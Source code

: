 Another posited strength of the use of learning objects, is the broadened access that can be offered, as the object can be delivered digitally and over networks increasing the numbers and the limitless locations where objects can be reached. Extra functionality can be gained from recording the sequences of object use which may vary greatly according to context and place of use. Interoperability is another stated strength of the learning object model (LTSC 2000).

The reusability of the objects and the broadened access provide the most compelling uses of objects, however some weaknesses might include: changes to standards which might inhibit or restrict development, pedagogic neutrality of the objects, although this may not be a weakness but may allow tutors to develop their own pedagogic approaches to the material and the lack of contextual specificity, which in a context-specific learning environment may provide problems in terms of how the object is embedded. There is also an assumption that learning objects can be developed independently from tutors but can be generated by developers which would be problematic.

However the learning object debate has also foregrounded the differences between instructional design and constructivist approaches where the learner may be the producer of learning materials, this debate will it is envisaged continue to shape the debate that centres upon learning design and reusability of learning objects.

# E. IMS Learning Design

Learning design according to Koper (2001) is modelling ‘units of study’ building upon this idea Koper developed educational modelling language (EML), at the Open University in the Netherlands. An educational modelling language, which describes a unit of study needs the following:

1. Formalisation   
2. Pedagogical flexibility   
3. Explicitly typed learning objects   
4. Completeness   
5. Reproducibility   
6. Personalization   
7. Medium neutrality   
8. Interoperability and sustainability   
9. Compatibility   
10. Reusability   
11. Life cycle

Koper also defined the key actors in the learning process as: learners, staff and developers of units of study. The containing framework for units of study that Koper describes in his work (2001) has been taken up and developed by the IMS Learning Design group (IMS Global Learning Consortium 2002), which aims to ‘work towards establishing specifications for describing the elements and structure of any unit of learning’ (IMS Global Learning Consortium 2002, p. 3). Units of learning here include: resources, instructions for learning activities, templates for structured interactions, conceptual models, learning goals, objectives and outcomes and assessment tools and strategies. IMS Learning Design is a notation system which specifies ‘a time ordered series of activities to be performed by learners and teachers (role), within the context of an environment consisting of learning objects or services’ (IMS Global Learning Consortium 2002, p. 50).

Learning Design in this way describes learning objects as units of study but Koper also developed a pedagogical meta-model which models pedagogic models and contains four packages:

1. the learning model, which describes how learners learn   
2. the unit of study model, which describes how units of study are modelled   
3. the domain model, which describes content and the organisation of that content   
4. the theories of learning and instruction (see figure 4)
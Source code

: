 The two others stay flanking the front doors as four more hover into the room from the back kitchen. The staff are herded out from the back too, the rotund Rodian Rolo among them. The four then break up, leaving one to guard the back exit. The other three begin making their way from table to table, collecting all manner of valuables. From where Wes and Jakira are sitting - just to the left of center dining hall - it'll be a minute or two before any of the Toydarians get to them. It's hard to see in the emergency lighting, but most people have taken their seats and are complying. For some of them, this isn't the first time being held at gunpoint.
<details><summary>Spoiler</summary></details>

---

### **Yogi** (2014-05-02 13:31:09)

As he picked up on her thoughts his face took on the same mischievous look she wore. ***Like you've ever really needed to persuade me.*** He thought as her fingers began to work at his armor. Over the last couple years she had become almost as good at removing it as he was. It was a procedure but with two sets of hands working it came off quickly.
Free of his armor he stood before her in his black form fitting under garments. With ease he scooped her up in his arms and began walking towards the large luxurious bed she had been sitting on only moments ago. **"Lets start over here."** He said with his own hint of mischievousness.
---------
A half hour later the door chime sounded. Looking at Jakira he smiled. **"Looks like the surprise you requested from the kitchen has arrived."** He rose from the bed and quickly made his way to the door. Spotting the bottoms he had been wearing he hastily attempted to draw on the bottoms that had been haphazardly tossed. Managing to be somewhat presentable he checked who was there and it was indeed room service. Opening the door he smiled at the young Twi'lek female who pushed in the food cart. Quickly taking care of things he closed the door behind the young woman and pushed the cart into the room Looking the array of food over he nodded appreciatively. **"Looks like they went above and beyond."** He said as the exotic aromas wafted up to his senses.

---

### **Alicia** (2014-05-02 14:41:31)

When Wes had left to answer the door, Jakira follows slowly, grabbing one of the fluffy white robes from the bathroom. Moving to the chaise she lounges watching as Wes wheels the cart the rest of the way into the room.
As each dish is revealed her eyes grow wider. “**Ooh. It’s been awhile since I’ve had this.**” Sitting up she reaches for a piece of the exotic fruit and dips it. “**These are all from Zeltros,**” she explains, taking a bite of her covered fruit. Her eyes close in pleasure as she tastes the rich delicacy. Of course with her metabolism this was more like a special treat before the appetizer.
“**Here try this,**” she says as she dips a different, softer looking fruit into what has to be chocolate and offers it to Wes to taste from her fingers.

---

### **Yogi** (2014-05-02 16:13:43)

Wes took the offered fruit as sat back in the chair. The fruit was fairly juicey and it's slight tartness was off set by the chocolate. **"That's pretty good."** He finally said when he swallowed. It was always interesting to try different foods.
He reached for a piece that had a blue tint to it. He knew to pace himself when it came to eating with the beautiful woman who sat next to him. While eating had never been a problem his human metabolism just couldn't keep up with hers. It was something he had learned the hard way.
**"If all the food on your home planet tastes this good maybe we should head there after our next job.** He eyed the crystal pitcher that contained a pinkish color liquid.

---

#####

Task :: Please set down each line of the records exactly as given.

Exercise result ::
Source code

: Another posited strength of the use of learning objects, is the broadened access that can be offered, as the object can be delivered digitally and over networks increasing the numbers and the limitless locations where objects can be reached. Extra functionality can be gained from recording the sequences of object use which may vary greatly according to context and place of use. Interoperability is another stated strength of the learning object model (LTSC 2000).

The reusability of the objects and the broadened access provide the most compelling uses of objects, however some weaknesses might include: changes to standards which might inhibit or restrict development, pedagogic neutrality of the objects, although this may not be a weakness but may allow tutors to develop their own pedagogic approaches to the material and the lack of contextual specificity, which in a context-specific learning environment may provide problems in terms of how the object is embedded. There is also an assumption that learning objects can be developed independently from tutors but can be generated by developers which would be problematic.

However the learning object debate has also foregrounded the differences between instructional design and constructivist approaches where the learner may be the producer of learning materials, this debate will it is envisaged continue to shape the debate that centres upon learning design and reusability of learning objects.

# E. IMS Learning Design

Learning design according to Koper (2001) is modelling ‘units of study’ building upon this idea Koper developed educational modelling language (EML), at the Open University in the Netherlands. An educational modelling language, which describes a unit of study needs the following:

1. Formalisation   
2. Pedagogical flexibility   
3. Explicitly typed learning objects   
4. Completeness   
5. Reproducibility   
6. Personalization   
7. Medium neutrality   
8. Interoperability and sustainability   
9. Compatibility   
10. Reusability   
11. Life cycle

Koper also defined the key actors in the learning process as: learners, staff and developers of units of study. The containing framework for units of study that Koper describes in his work (2001) has been taken up and developed by the IMS Learning Design group (IMS Global Learning Consortium 2002), which aims to ‘work towards establishing specifications for describing the elements and structure of any unit of learning’ (IMS Global Learning Consortium 2002, p. 3). Units of learning here include: resources, instructions for learning activities, templates for structured interactions, conceptual models, learning goals, objectives and outcomes and assessment tools and strategies. IMS Learning Design is a notation system which specifies ‘a time ordered series of activities to be performed by learners and teachers (role), within the context of an environment consisting of learning objects or services’ (IMS Global Learning Consortium 2002, p. 50).

Learning Design in this way describes learning objects as units of study but Koper also developed a pedagogical meta-model which models pedagogic models and contains four packages:

1. the learning model, which describes how learners learn   
2. the unit of study model, which describes how units of study are modelled   
3. the domain model, which describes content and the organisation of that content   
4. the theories of learning and instruction (see figure 4)
Source code

: The two others stay flanking the front doors as four more hover into the room from the back kitchen. The staff are herded out from the back too, the rotund Rodian Rolo among them. The four then break up, leaving one to guard the back exit. The other three begin making their way from table to table, collecting all manner of valuables. From where Wes and Jakira are sitting - just to the left of center dining hall - it'll be a minute or two before any of the Toydarians get to them. It's hard to see in the emergency lighting, but most people have taken their seats and are complying. For some of them, this isn't the first time being held at gunpoint.
<details><summary>Spoiler</summary></details>

---

### **Yogi** (2014-05-02 13:31:09)

As he picked up on her thoughts his face took on the same mischievous look she wore. ***Like you've ever really needed to persuade me.*** He thought as her fingers began to work at his armor. Over the last couple years she had become almost as good at removing it as he was. It was a procedure but with two sets of hands working it came off quickly.
Free of his armor he stood before her in his black form fitting under garments. With ease he scooped her up in his arms and began walking towards the large luxurious bed she had been sitting on only moments ago. **"Lets start over here."** He said with his own hint of mischievousness.
---------
A half hour later the door chime sounded. Looking at Jakira he smiled. **"Looks like the surprise you requested from the kitchen has arrived."** He rose from the bed and quickly made his way to the door. Spotting the bottoms he had been wearing he hastily attempted to draw on the bottoms that had been haphazardly tossed. Managing to be somewhat presentable he checked who was there and it was indeed room service. Opening the door he smiled at the young Twi'lek female who pushed in the food cart. Quickly taking care of things he closed the door behind the young woman and pushed the cart into the room Looking the array of food over he nodded appreciatively. **"Looks like they went above and beyond."** He said as the exotic aromas wafted up to his senses.

---

### **Alicia** (2014-05-02 14:41:31)

When Wes had left to answer the door, Jakira follows slowly, grabbing one of the fluffy white robes from the bathroom. Moving to the chaise she lounges watching as Wes wheels the cart the rest of the way into the room.
As each dish is revealed her eyes grow wider. “**Ooh. It’s been awhile since I’ve had this.**” Sitting up she reaches for a piece of the exotic fruit and dips it. “**These are all from Zeltros,**” she explains, taking a bite of her covered fruit. Her eyes close in pleasure as she tastes the rich delicacy. Of course with her metabolism this was more like a special treat before the appetizer.
“**Here try this,**” she says as she dips a different, softer looking fruit into what has to be chocolate and offers it to Wes to taste from her fingers.

---

### **Yogi** (2014-05-02 16:13:43)

Wes took the offered fruit as sat back in the chair. The fruit was fairly juicey and it's slight tartness was off set by the chocolate. **"That's pretty good."** He finally said when he swallowed. It was always interesting to try different foods.
He reached for a piece that had a blue tint to it. He knew to pace himself when it came to eating with the beautiful woman who sat next to him. While eating had never been a problem his human metabolism just couldn't keep up with hers. It was something he had learned the hard way.
**"If all the food on your home planet tastes this good maybe we should head there after our next job.** He eyed the crystal pitcher that contained a pinkish color liquid.

---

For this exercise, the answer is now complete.